Она легонько ощерилась, как раздраженная кошка, и принялась судорожно шарить в заплечном мешке. Ладонь Беаты, на которой лежала черная тряпица, задрожала, и ведьма едва не уронила наземь свои колдовские причиндалы. Дознаватели зашевелились, забеспокоились, не понимая толком, что происходит. А Пятрас неприметно обернулся, чтобы проверить, закрыты ли двери часовни.
Наконец старуха с глубоким вздохом удовлетворения нащупала в котомке нужную ей вещь. Вадим, словно очнувшись от сна, ухватился за рукоять пистоля, слишком прочно и надежно заткнутого за пояс. Арунас подался назад, прячась за выступом стены. В его руках мерно покачивался тяжелый самострел. Можно было не сомневаться, что острые стрелки этого оружия были вырезаны из еще сырой осины — в таких случаях Арунас свято чтил старинные обычаи, особенно коли дело касалось и его собственной жизни.
— Отойди! — выкрикнула старуха, и Вадим не сразу понял, что короткое слово ведьмы было обращено к нему. Ничего ровным счетом не понимая, он вскинул пистоль на уровень глаз и стал выцеливать ведьмину голову, норовя поймать самую середину лба, скрытого платком.
— Прочь! — взвизгнула Беата, отшвырнула в сторону тряпицу с зубами, резко потянулась и неожиданно ударила пана старшего дознавателя длинными скрюченными пальцами прямо в лицо.
— Ведьма! — ахнул Вадим и еле успел отшатнуться. В полумраке часовни пальцы старухи показались ему неестественно длинными, точно на них в одно мгновение выросли…
— В сторону, хозяин! — закричал Арунас, направляя заледеневший в его руках самострел прямо в сердце колдуньи. Как на грех, Вадим оказался на одной линии с ведьмой и своим помощником, так что любая осечка самострела могла оказаться для него гибельной. — В сторону! Вот я ее сейчас!
Что собирался сделать сейчас Арунас, Вадим так и не дослушал, потому что старуха с ужасающей быстротой взметнула вверх другую руку с зажатым в ней плоским и овальным предметом.
За ее спиной тихо и потрясенно выругался Пятрас.

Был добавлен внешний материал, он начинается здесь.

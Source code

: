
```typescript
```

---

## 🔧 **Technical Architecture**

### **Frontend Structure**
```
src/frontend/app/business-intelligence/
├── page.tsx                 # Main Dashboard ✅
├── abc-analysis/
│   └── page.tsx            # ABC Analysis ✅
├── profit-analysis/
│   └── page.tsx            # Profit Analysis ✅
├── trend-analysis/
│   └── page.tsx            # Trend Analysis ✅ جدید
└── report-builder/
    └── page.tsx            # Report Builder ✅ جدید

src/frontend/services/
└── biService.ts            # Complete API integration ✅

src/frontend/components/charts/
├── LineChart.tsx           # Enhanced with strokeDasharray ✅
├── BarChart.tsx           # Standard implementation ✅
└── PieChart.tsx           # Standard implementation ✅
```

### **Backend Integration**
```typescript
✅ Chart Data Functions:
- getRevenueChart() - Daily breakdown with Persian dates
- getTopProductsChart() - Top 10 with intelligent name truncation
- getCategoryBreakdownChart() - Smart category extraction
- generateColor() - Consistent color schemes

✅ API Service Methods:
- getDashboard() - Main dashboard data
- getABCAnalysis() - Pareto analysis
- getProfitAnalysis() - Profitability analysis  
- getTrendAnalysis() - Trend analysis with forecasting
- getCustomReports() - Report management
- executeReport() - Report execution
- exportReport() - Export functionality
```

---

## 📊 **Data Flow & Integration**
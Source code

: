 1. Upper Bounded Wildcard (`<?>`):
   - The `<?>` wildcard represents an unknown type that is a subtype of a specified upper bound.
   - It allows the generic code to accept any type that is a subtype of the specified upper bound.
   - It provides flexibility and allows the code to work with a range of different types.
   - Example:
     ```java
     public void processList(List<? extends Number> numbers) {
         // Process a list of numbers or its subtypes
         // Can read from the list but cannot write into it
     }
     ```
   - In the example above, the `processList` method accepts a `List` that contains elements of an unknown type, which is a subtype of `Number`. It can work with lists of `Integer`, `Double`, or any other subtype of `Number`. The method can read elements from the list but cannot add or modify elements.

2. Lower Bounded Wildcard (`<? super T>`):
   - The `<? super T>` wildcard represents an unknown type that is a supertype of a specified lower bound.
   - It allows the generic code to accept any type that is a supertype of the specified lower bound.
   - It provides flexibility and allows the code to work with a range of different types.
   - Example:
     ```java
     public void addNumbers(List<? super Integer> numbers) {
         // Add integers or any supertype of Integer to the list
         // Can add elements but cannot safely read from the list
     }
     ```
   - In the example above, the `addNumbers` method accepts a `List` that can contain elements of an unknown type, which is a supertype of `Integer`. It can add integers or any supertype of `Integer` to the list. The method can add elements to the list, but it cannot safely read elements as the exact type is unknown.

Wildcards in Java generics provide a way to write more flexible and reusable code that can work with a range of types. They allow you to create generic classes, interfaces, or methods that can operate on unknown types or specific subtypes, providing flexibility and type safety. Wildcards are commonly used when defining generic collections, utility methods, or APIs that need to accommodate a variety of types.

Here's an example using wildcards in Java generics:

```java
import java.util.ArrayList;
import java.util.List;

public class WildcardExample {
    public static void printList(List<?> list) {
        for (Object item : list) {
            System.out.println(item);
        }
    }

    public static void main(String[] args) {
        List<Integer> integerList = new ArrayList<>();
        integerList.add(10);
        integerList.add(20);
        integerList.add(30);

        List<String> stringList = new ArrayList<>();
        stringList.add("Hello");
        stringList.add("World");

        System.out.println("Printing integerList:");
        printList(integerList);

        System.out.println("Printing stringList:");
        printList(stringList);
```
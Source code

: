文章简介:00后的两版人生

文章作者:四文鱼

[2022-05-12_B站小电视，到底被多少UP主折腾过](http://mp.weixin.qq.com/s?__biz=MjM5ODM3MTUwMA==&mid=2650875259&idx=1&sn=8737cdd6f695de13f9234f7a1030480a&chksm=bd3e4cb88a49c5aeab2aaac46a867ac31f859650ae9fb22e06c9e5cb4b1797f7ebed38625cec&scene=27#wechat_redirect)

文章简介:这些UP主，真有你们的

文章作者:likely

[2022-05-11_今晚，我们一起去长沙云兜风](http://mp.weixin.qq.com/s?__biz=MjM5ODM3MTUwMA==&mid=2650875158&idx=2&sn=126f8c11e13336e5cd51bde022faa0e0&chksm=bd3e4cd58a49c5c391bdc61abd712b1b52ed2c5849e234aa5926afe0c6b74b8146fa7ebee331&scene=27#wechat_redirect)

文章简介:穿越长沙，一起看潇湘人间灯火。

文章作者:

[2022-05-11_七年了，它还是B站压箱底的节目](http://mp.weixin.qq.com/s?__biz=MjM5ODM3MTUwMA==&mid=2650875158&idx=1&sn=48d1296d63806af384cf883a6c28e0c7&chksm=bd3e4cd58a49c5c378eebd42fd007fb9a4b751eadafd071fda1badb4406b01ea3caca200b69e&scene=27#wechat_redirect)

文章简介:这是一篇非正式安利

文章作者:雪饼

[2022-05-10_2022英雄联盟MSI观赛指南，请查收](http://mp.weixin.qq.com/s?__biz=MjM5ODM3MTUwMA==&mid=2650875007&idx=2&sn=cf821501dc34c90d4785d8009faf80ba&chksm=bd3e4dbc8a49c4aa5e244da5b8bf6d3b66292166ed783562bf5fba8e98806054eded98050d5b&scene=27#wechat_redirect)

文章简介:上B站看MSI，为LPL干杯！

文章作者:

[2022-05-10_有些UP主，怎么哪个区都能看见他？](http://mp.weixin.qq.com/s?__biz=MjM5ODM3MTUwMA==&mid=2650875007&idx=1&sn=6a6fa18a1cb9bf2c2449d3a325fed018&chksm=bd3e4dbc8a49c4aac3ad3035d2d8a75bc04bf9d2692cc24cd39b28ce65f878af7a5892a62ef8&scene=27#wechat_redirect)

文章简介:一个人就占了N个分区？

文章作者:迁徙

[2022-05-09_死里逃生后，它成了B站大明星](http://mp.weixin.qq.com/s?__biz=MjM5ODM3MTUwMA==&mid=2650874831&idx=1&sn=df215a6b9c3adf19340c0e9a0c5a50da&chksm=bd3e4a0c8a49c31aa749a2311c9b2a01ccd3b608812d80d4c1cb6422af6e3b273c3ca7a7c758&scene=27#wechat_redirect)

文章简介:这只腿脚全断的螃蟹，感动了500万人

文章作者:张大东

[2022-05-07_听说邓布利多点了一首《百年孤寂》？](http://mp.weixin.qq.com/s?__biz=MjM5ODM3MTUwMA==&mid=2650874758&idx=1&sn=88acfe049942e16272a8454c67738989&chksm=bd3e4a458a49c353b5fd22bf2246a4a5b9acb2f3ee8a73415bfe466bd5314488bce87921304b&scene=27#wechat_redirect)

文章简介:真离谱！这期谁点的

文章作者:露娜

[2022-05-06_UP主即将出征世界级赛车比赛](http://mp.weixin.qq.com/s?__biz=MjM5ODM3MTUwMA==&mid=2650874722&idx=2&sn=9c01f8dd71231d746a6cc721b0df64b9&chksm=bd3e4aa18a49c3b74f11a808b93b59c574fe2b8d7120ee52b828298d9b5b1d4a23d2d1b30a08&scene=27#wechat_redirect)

Вжавшись в двери и подпирая их спиной, он медленно сползал вниз, прямо в лужицу подтаявшего снега у порога часовни. Вадим ошеломленно воззрился на странный предмет, что старуха крепко сжимала в руке, точно защищаясь им от всех в этой часовне. На мгновение Вадиму показалось, что он увидел в этом предмете… самого себя!
Это было двустороннее зеркало.
Возымело ли действие колдовство, или просто все были ошеломлены, но дознаватели на миг застыли в причудливых позах. Каждый устремил изумленный или яростный взор на ведьмино стекло. Оно покачивалось в сухонькой руке Беаты, губы которой, плотно сомкнутые, побелели от напряжения. Лицо же старухи превратилось в серую маску скорби, точно вырубленную в ночной полутьме. Фонарь и все свечи, сколько их было, разом вспыхнули и тут же почти погасли, продолжая лишь тлеть бледным сумеречным светом.
— Смотри же, варк! — вдруг раздался под низкими сводами часовни громовой старухин голос. Хотя Вадим готов был на чем угодно поклясться, что Беата не разомкнула губ ни на мгновение! И тут старший дознаватель Секунда увидел в зеркале чужие глаза. Они горели яростным красным огнем, и даже само стекло, дрожавшее в руке Беаты, точно раскалилось в мгновение ока. Это были глаза того, кто стоял у Вадима за спиной! А потом над ним взметнулись громадные, загнутые и сверкающие даже в полутьме звериные когти.